§ **Excerpted data**:
--- START ---

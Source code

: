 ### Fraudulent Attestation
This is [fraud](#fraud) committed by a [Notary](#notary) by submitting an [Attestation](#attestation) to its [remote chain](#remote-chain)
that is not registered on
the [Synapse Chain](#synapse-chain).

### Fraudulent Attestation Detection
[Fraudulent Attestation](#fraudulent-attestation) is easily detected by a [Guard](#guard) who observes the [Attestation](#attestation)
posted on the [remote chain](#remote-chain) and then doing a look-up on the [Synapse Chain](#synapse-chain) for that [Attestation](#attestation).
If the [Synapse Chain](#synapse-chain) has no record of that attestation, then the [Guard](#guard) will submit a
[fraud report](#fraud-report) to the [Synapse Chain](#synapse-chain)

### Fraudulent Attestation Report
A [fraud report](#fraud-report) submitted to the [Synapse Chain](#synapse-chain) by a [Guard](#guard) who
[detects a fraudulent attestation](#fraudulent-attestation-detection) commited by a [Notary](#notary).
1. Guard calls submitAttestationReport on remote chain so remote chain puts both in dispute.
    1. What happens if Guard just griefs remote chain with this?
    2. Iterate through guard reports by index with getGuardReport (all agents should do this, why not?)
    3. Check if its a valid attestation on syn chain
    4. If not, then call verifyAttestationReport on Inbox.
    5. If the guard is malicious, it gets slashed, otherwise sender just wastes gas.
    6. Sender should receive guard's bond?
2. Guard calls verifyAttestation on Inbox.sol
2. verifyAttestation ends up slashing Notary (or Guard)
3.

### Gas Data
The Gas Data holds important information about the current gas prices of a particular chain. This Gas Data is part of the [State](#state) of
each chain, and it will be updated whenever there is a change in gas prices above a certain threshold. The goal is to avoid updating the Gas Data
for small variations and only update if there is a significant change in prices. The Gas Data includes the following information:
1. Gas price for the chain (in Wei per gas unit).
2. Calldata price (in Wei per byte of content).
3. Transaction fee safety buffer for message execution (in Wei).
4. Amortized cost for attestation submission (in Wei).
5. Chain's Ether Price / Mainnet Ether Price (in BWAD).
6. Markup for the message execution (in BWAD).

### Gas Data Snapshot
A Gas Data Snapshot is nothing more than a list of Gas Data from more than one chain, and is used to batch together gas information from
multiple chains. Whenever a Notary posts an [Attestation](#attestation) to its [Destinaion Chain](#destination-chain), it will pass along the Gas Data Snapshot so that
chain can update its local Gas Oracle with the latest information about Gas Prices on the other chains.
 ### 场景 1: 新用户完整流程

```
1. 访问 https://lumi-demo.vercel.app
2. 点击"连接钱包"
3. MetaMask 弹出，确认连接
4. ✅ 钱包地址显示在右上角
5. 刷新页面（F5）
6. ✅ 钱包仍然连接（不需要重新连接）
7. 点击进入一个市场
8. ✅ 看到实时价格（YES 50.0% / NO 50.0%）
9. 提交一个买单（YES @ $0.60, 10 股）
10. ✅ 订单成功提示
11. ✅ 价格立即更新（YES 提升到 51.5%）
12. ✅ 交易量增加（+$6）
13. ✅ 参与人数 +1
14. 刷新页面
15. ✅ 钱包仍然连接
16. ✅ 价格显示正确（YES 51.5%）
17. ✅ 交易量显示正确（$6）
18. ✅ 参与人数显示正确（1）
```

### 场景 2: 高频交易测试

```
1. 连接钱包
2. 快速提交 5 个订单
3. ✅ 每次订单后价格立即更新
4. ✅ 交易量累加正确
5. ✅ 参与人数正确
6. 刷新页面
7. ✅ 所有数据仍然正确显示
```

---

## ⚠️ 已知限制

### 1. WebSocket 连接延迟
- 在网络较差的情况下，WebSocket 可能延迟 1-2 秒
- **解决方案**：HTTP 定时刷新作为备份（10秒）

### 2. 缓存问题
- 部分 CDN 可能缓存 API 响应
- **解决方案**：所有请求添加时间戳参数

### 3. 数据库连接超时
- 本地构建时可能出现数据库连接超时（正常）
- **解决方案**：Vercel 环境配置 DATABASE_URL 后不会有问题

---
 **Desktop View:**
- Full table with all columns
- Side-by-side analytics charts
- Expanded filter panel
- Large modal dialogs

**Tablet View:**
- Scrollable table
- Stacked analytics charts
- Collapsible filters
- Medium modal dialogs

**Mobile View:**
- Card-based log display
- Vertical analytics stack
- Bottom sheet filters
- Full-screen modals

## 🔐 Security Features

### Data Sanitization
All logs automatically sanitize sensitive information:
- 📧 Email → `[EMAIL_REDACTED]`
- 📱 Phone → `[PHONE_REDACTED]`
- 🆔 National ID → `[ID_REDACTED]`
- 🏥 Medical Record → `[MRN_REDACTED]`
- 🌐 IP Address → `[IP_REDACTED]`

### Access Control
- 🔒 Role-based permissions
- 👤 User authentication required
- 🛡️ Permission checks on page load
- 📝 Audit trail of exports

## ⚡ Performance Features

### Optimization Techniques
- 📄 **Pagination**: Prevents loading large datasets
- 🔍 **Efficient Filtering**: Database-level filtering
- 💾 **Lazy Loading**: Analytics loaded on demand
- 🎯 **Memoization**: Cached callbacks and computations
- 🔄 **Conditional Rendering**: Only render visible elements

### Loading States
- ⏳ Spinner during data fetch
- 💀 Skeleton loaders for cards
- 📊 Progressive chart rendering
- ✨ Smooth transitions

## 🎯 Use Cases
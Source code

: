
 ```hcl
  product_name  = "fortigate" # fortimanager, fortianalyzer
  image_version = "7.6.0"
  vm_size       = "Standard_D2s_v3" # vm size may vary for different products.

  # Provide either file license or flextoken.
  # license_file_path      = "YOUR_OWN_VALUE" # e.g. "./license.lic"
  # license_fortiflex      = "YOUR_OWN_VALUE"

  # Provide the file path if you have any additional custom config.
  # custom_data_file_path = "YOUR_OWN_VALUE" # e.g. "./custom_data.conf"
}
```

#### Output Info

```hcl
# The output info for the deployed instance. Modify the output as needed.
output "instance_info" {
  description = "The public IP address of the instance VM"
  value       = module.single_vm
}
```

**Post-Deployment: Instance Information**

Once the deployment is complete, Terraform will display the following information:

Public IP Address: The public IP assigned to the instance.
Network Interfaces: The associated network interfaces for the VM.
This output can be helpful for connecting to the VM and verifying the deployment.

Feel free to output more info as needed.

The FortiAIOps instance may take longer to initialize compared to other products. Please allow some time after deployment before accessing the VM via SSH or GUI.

--- END ---

§ **What is needed**: Retype every entry, keeping each character as it was.

§ **Solution to the problem**:
Source code

: ### Fraudulent Attestation
This is [fraud](#fraud) committed by a [Notary](#notary) by submitting an [Attestation](#attestation) to its [remote chain](#remote-chain)
that is not registered on
the [Synapse Chain](#synapse-chain).

### Fraudulent Attestation Detection
[Fraudulent Attestation](#fraudulent-attestation) is easily detected by a [Guard](#guard) who observes the [Attestation](#attestation)
posted on the [remote chain](#remote-chain) and then doing a look-up on the [Synapse Chain](#synapse-chain) for that [Attestation](#attestation).
If the [Synapse Chain](#synapse-chain) has no record of that attestation, then the [Guard](#guard) will submit a
[fraud report](#fraud-report) to the [Synapse Chain](#synapse-chain)

### Fraudulent Attestation Report
A [fraud report](#fraud-report) submitted to the [Synapse Chain](#synapse-chain) by a [Guard](#guard) who
[detects a fraudulent attestation](#fraudulent-attestation-detection) commited by a [Notary](#notary).
1. Guard calls submitAttestationReport on remote chain so remote chain puts both in dispute.
    1. What happens if Guard just griefs remote chain with this?
    2. Iterate through guard reports by index with getGuardReport (all agents should do this, why not?)
    3. Check if its a valid attestation on syn chain
    4. If not, then call verifyAttestationReport on Inbox.
    5. If the guard is malicious, it gets slashed, otherwise sender just wastes gas.
    6. Sender should receive guard's bond?
2. Guard calls verifyAttestation on Inbox.sol
2. verifyAttestation ends up slashing Notary (or Guard)
3.

### Gas Data
The Gas Data holds important information about the current gas prices of a particular chain. This Gas Data is part of the [State](#state) of
each chain, and it will be updated whenever there is a change in gas prices above a certain threshold. The goal is to avoid updating the Gas Data
for small variations and only update if there is a significant change in prices. The Gas Data includes the following information:
1. Gas price for the chain (in Wei per gas unit).
2. Calldata price (in Wei per byte of content).
3. Transaction fee safety buffer for message execution (in Wei).
4. Amortized cost for attestation submission (in Wei).
5. Chain's Ether Price / Mainnet Ether Price (in BWAD).
6. Markup for the message execution (in BWAD).

### Gas Data Snapshot
A Gas Data Snapshot is nothing more than a list of Gas Data from more than one chain, and is used to batch together gas information from
multiple chains. Whenever a Notary posts an [Attestation](#attestation) to its [Destinaion Chain](#destination-chain), it will pass along the Gas Data Snapshot so that
chain can update its local Gas Oracle with the latest information about Gas Prices on the other chains.
 ### 场景 1: 新用户完整流程

```
1. 访问 https://lumi-demo.vercel.app
2. 点击"连接钱包"
3. MetaMask 弹出，确认连接
4. ✅ 钱包地址显示在右上角
5. 刷新页面（F5）
6. ✅ 钱包仍然连接（不需要重新连接）
7. 点击进入一个市场
8. ✅ 看到实时价格（YES 50.0% / NO 50.0%）
9. 提交一个买单（YES @ $0.60, 10 股）
10. ✅ 订单成功提示
11. ✅ 价格立即更新（YES 提升到 51.5%）
12. ✅ 交易量增加（+$6）
13. ✅ 参与人数 +1
14. 刷新页面
15. ✅ 钱包仍然连接
16. ✅ 价格显示正确（YES 51.5%）
17. ✅ 交易量显示正确（$6）
18. ✅ 参与人数显示正确（1）
```

### 场景 2: 高频交易测试

```
1. 连接钱包
2. 快速提交 5 个订单
3. ✅ 每次订单后价格立即更新
4. ✅ 交易量累加正确
5. ✅ 参与人数正确
6. 刷新页面
7. ✅ 所有数据仍然正确显示
```

---

## ⚠️ 已知限制

### 1. WebSocket 连接延迟
- 在网络较差的情况下，WebSocket 可能延迟 1-2 秒
- **解决方案**：HTTP 定时刷新作为备份（10秒）

### 2. 缓存问题
- 部分 CDN 可能缓存 API 响应
- **解决方案**：所有请求添加时间戳参数

### 3. 数据库连接超时
- 本地构建时可能出现数据库连接超时（正常）
- **解决方案**：Vercel 环境配置 DATABASE_URL 后不会有问题

---
 **Desktop View:**
- Full table with all columns
- Side-by-side analytics charts
- Expanded filter panel
- Large modal dialogs

**Tablet View:**
- Scrollable table
- Stacked analytics charts
- Collapsible filters
- Medium modal dialogs

**Mobile View:**
- Card-based log display
- Vertical analytics stack
- Bottom sheet filters
- Full-screen modals

## 🔐 Security Features

### Data Sanitization
All logs automatically sanitize sensitive information:
- 📧 Email → `[EMAIL_REDACTED]`
- 📱 Phone → `[PHONE_REDACTED]`
- 🆔 National ID → `[ID_REDACTED]`
- 🏥 Medical Record → `[MRN_REDACTED]`
- 🌐 IP Address → `[IP_REDACTED]`

### Access Control
- 🔒 Role-based permissions
- 👤 User authentication required
- 🛡️ Permission checks on page load
- 📝 Audit trail of exports

## ⚡ Performance Features

### Optimization Techniques
- 📄 **Pagination**: Prevents loading large datasets
- 🔍 **Efficient Filtering**: Database-level filtering
- 💾 **Lazy Loading**: Analytics loaded on demand
- 🎯 **Memoization**: Cached callbacks and computations
- 🔄 **Conditional Rendering**: Only render visible elements

### Loading States
- ⏳ Spinner during data fetch
- 💀 Skeleton loaders for cards
- 📊 Progressive chart rendering
- ✨ Smooth transitions

## 🎯 Use Cases
Source code

:
 ```hcl
  product_name  = "fortigate" # fortimanager, fortianalyzer
  image_version = "7.6.0"
  vm_size       = "Standard_D2s_v3" # vm size may vary for different products.

  # Provide either file license or flextoken.
  # license_file_path      = "YOUR_OWN_VALUE" # e.g. "./license.lic"
  # license_fortiflex      = "YOUR_OWN_VALUE"

  # Provide the file path if you have any additional custom config.
  # custom_data_file_path = "YOUR_OWN_VALUE" # e.g. "./custom_data.conf"
}
```

#### Output Info

```hcl
# The output info for the deployed instance. Modify the output as needed.
output "instance_info" {
  description = "The public IP address of the instance VM"
  value       = module.single_vm
}
```

**Post-Deployment: Instance Information**

Once the deployment is complete, Terraform will display the following information:

Public IP Address: The public IP assigned to the instance.
Network Interfaces: The associated network interfaces for the VM.
This output can be helpful for connecting to the VM and verifying the deployment.

Feel free to output more info as needed.

The FortiAIOps instance may take longer to initialize compared to other products. Please allow some time after deployment before accessing the VM via SSH or GUI.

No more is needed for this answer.